📚 Datasets

SATQuest bundles paired SAT/UNSAT CNF instances that can be consumed directly via Hugging Face Datasets or regenerated locally with the provided scripts. Each record contains solver metadata for every supported problem family, making it straightforward to benchmark models across SAT decision, optimisation, and explanation tasks.

📦 Hosted Collections

sdpkjc/SATQuest: evaluation-ready split of 140 paired CNFs. The public test split powers examples in the quickstart and evaluation scripts.
sdpkjc/SATQuest-RFT-3k: 3k training items designed for reinforcement fine-tuning. Instances cover a broader clause-to-variable ratio to encourage curriculum-style training.
sdpkjc/SATQuest-RFT-1k: a lighter-weight variant suitable for prototyping reward functions or running ablations.

Download items with the standard datasets API:

from datasets import load_dataset

cnf_eval = load_dataset("sdpkjc/SATQuest", split="test")
cnf_rft = load_dataset("sdpkjc/SATQuest-RFT-3k", split="train")

🧱 Record Structure

Every row combines both satisfiable and unsatisfiable versions of the same CNF:

id: stable integer identifier.
sat_dimacs / unsat_dimacs: DIMACS-encoded strings for satisfiable and unsatisfiable variants.
num_variable, num_clause: counts derived from the unsatisfiable formula (the satisfiable one matches except for literal flips).
num_literal: total literal occurrences across clauses.
solver_metadatas: dictionary mapping each problem type to solver traces (solution string, max weight, MUS indices, etc.).

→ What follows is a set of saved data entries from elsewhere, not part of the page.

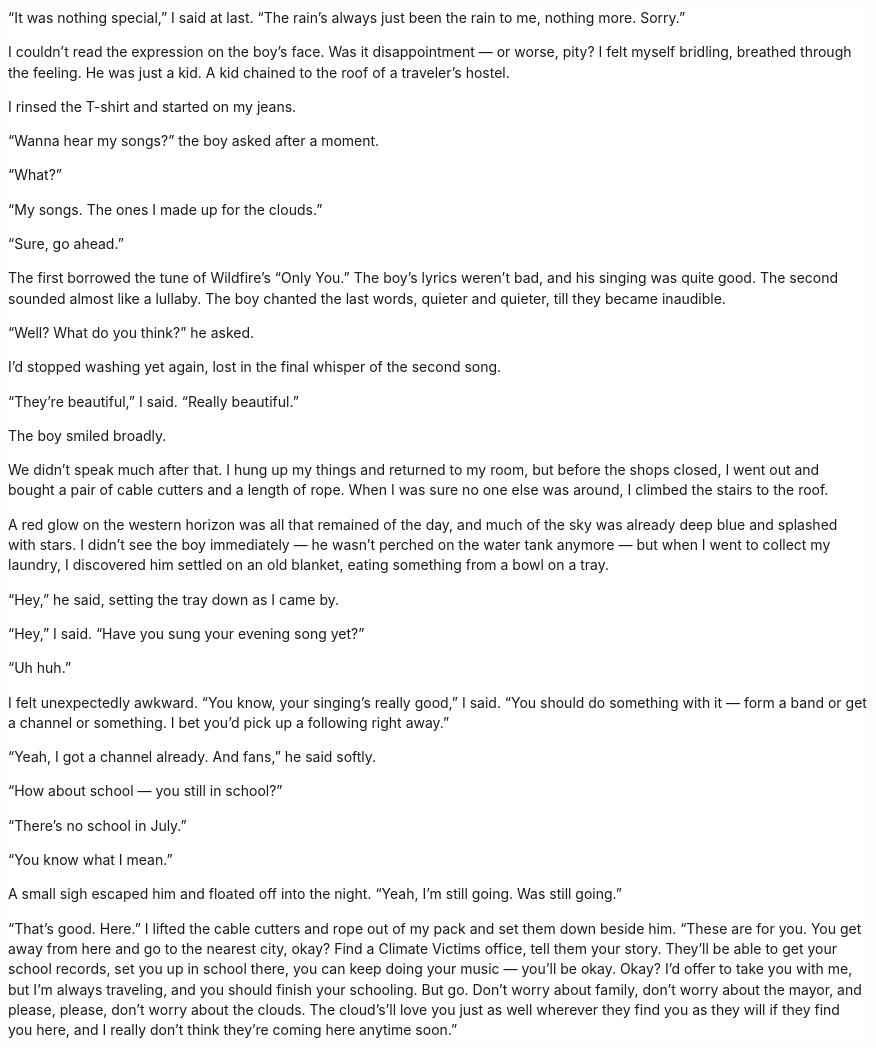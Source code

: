 “It was nothing special,” I said at last. “The rain’s always just been the rain to me, nothing more. Sorry.”

I couldn’t read the expression on the boy’s face. Was it disappointment — or worse, pity? I felt myself bridling, breathed through the feeling. He was just a kid. A kid chained to the roof of a traveler’s hostel.

I rinsed the T-shirt and started on my jeans.

“Wanna hear my songs?” the boy asked after a moment.

“What?”

“My songs. The ones I made up for the clouds.”

“Sure, go ahead.”

The first borrowed the tune of Wildfire’s “Only You.” The boy’s lyrics weren’t bad, and his singing was quite good. The second sounded almost like a lullaby. The boy chanted the last words, quieter and quieter, till they became inaudible.

“Well? What do you think?” he asked.

I’d stopped washing yet again, lost in the final whisper of the second song.

“They’re beautiful,” I said. “Really beautiful.”

The boy smiled broadly.

We didn’t speak much after that. I hung up my things and returned to my room, but before the shops closed, I went out and bought a pair of cable cutters and a length of rope. When I was sure no one else was around, I climbed the stairs to the roof.

A red glow on the western horizon was all that remained of the day, and much of the sky was already deep blue and splashed with stars. I didn’t see the boy immediately — he wasn’t perched on the water tank anymore — but when I went to collect my laundry, I discovered him settled on an old blanket, eating something from a bowl on a tray.

“Hey,” he said, setting the tray down as I came by.

“Hey,” I said. “Have you sung your evening song yet?”

“Uh huh.”

I felt unexpectedly awkward. “You know, your singing’s really good,” I said. “You should do something with it — form a band or get a channel or something. I bet you’d pick up a following right away.”

“Yeah, I got a channel already. And fans,” he said softly.

“How about school — you still in school?”

“There’s no school in July.”

“You know what I mean.”

A small sigh escaped him and floated off into the night. “Yeah, I’m still going. Was still going.”

“That’s good. Here.” I lifted the cable cutters and rope out of my pack and set them down beside him. “These are for you. You get away from here and go to the nearest city, okay? Find a Climate Victims office, tell them your story. They’ll be able to get your school records, set you up in school there, you can keep doing your music — you’ll be okay. Okay? I’d offer to take you with me, but I’m always traveling, and you should finish your schooling. But go. Don’t worry about family, don’t worry about the mayor, and please, please, don’t worry about the clouds. The cloud’s’ll love you just as well wherever they find you as they will if they find you here, and I really don’t think they’re coming here anytime soon.”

Use the helper classes to inspect or transform instances:

from satquest import CNF

row = cnf_eval[0]
cnf_unsat = CNF(dimacs=row["unsat_dimacs"])
print(cnf_unsat.nv, cnf_unsat.mc)
print(cnf_unsat.clauses[:2])

🔄 Reproducing the Dataset

Both generation scripts draw random clauses, enforce deduplication, and attach solver statistics before uploading to Hugging Face. Set your own entity to publish results under your account:

uv run --group gen gen_cnf_dataset.py --hf-entity <your_org_or_handle> --seed 9527
uv run --group gen gen_cnf_rft_dataset.py --hf-entity <your_org_or_handle> --seed 9527

Key implementation details:

Unsatisfiable formulas are produced first; satisfiable partners are created by flipping literals until a satisfying assignment emerges (unsat2sat).
post_process_fn shuffles literals deterministically per seed, so different runs share difficulty profiles without leaking solutions.
Solver metadata is recorded for every problem class (SATSP, SATDP_SAT, SATDP_UNSAT, MaxSAT, MCS, MUS) to support diverse reward functions.

🎨 Customising Generation

Clause density: tune the ratio A inside the scripts (m = int(n * A)) to target specific hardness regimes.
Variable range: adjust the loop bounds for N to create larger instances.
Additional annotations: extend post_process_fn to log heuristic statistics or include natural-language paraphrases so the same workflow can power new question generators.

Remember to keep seeds fixed when comparing models across experiments to maintain reproducibility.